[Saved entries]

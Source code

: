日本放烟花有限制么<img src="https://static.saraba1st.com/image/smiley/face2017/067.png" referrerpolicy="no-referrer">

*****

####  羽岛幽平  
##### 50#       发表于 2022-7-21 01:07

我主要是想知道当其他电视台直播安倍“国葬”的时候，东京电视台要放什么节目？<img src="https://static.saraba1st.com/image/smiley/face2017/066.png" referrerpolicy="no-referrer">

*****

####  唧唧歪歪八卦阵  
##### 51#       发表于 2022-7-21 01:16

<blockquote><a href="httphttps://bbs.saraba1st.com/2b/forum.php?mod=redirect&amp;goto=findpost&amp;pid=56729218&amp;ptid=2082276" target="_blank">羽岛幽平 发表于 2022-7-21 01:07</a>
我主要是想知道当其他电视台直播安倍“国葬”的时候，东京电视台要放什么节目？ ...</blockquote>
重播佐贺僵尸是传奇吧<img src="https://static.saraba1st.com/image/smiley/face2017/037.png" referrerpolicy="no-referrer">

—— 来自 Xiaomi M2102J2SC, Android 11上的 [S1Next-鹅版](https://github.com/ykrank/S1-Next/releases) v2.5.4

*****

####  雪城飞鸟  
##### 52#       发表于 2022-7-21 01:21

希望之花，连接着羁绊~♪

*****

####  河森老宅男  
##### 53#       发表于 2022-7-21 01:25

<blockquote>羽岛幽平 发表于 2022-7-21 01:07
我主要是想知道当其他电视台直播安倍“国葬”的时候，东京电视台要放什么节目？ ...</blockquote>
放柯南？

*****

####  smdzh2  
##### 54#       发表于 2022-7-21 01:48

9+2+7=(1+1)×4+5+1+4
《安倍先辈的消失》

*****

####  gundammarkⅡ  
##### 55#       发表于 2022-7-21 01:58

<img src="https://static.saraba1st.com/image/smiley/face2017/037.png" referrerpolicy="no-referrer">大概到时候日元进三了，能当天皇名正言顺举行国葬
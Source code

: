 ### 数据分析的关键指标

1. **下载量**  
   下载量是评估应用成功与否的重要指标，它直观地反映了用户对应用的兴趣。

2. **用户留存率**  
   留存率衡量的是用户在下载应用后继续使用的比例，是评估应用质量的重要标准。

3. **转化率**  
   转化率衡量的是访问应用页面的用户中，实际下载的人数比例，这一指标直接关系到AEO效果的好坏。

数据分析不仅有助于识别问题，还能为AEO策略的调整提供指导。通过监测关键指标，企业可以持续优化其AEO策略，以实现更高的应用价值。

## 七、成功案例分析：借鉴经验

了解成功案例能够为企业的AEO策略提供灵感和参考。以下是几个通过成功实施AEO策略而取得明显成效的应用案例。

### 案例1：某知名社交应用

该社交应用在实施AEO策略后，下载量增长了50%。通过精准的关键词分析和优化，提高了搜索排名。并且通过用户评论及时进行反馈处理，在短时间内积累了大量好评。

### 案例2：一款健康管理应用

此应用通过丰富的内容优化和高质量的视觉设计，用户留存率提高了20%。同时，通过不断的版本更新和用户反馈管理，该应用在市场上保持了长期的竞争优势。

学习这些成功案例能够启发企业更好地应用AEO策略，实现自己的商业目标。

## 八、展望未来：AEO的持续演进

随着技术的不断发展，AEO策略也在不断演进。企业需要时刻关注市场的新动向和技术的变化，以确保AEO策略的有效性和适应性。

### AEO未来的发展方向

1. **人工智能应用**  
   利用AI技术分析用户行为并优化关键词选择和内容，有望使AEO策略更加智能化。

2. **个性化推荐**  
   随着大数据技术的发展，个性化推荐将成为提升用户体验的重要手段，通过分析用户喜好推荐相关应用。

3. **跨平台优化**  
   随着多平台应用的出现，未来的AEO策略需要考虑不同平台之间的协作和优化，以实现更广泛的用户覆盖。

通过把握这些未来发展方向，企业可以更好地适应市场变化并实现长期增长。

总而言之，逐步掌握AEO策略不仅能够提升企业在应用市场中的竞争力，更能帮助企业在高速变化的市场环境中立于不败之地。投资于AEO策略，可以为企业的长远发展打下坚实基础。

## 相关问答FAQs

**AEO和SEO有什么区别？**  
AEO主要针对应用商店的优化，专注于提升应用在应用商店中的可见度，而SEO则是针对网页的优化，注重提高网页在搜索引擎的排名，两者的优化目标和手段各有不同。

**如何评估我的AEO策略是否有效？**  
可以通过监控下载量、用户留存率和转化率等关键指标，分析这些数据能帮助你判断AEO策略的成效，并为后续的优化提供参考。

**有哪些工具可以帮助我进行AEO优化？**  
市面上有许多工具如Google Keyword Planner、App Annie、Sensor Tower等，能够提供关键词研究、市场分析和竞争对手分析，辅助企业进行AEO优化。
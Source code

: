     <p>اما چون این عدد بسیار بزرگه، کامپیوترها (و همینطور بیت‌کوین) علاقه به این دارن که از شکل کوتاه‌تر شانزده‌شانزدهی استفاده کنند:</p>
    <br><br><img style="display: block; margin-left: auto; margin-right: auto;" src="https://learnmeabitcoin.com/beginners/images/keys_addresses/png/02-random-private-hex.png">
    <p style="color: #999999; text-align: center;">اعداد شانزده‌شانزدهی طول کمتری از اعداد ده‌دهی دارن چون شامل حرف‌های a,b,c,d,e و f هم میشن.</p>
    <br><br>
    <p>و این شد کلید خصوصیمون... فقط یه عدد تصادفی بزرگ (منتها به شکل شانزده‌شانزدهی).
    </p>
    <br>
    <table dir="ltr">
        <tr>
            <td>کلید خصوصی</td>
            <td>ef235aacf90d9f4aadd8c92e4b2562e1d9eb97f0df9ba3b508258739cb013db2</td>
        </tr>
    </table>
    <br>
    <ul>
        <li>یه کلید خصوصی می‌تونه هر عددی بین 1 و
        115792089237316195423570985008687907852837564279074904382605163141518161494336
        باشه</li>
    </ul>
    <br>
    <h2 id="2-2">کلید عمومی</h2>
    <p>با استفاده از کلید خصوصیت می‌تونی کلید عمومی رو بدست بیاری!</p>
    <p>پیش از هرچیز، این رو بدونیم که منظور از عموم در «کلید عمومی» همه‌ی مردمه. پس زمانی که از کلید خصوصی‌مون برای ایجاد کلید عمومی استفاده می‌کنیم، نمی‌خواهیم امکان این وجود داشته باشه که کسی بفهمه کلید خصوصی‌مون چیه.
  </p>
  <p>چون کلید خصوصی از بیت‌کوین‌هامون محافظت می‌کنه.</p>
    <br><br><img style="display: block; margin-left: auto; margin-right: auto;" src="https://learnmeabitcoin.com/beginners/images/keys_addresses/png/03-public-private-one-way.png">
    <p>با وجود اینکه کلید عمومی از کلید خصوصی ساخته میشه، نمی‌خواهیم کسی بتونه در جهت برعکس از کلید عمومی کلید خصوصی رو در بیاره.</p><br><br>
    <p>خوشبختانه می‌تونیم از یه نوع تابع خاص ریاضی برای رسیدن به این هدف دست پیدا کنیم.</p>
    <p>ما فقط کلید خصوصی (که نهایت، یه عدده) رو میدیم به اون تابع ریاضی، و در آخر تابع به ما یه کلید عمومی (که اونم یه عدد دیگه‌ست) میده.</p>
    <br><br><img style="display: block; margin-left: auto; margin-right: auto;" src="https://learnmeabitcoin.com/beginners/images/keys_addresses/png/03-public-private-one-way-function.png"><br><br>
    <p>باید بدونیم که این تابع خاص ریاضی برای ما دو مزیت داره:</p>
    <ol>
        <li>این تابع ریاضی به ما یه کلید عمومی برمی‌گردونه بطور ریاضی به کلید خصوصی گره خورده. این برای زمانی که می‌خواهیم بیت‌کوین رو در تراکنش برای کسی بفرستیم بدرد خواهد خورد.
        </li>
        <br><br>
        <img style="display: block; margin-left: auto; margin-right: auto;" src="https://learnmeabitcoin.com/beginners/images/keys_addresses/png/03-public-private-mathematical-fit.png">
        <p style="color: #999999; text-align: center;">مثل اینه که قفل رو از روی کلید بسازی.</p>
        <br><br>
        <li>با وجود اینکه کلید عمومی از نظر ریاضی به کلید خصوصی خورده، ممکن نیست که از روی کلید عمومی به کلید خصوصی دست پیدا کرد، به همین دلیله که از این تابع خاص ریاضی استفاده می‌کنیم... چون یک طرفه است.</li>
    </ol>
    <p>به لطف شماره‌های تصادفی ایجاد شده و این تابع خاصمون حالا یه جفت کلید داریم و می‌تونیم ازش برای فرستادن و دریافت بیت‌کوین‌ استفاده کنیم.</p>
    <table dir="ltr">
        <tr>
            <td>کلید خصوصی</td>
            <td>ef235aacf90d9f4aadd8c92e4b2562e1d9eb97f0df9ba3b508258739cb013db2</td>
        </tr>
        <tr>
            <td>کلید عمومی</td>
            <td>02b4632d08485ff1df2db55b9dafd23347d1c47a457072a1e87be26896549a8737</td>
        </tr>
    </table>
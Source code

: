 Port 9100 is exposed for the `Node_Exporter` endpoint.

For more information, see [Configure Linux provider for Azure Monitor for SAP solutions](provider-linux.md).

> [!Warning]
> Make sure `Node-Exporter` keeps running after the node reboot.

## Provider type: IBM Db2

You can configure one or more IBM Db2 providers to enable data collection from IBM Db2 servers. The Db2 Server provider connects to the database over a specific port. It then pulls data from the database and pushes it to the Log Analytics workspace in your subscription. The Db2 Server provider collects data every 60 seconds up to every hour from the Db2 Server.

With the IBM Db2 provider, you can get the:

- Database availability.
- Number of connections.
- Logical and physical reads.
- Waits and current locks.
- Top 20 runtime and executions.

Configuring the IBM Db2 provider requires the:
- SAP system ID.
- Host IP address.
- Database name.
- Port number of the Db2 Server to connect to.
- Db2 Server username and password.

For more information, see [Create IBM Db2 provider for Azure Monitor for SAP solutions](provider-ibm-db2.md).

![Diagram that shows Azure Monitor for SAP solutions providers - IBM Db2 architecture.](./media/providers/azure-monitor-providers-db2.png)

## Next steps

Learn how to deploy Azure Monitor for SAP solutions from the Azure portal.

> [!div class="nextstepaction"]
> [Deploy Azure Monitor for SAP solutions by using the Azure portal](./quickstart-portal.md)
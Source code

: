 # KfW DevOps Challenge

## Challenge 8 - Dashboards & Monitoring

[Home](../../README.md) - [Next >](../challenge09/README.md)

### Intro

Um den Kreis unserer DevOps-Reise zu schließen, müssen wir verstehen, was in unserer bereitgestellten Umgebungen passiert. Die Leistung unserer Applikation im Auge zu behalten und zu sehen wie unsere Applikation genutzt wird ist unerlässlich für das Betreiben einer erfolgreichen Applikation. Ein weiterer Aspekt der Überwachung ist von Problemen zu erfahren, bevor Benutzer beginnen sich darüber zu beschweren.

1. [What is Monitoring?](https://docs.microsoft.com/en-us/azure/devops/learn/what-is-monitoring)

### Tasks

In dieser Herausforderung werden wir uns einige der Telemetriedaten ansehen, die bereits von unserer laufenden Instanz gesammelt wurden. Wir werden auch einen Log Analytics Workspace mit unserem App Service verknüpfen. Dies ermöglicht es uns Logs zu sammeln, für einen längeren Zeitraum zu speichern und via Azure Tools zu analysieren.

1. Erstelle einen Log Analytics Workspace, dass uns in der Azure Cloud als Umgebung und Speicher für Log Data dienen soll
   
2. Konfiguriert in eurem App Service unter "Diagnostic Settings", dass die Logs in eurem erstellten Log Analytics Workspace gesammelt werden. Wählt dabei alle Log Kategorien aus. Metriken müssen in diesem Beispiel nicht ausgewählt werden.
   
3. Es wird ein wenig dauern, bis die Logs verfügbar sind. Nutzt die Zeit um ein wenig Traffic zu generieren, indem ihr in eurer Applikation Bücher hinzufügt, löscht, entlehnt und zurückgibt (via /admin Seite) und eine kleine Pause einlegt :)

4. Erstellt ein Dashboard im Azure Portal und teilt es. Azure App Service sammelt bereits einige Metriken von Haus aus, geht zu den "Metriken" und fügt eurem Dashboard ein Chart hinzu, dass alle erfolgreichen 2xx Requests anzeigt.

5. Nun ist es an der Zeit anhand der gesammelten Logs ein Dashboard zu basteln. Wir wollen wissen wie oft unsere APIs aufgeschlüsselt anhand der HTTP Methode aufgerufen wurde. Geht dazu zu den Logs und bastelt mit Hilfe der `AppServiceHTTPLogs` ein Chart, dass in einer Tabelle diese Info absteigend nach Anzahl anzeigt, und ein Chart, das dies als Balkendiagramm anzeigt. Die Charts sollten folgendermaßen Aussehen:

* _EXERCISE DIRECTIONS_:
Using only the entries above, output the line with "发表于 2022-7-21 01:25", the line with "## 七、成功案例分析：借鉴经验", and all lines between them, exactly as they stand.

* _ANSWER FOR THIS EXERCISE_:
##### 53#       发表于 2022-7-21 01:25

<blockquote>羽岛幽平 发表于 2022-7-21 01:07
我主要是想知道当其他电视台直播安倍“国葬”的时候，东京电视台要放什么节目？ ...</blockquote>
放柯南？

*****

####  smdzh2  
##### 54#       发表于 2022-7-21 01:48

9+2+7=(1+1)×4+5+1+4
《安倍先辈的消失》

*****

####  gundammarkⅡ  
##### 55#       发表于 2022-7-21 01:58

<img src="https://static.saraba1st.com/image/smiley/face2017/037.png" referrerpolicy="no-referrer">大概到时候日元进三了，能当天皇名正言顺举行国葬
Source code

: ### 数据分析的关键指标

1. **下载量**  
   下载量是评估应用成功与否的重要指标，它直观地反映了用户对应用的兴趣。

2. **用户留存率**  
   留存率衡量的是用户在下载应用后继续使用的比例，是评估应用质量的重要标准。

3. **转化率**  
   转化率衡量的是访问应用页面的用户中，实际下载的人数比例，这一指标直接关系到AEO效果的好坏。

数据分析不仅有助于识别问题，还能为AEO策略的调整提供指导。通过监测关键指标，企业可以持续优化其AEO策略，以实现更高的应用价值。

## 七、成功案例分析：借鉴经验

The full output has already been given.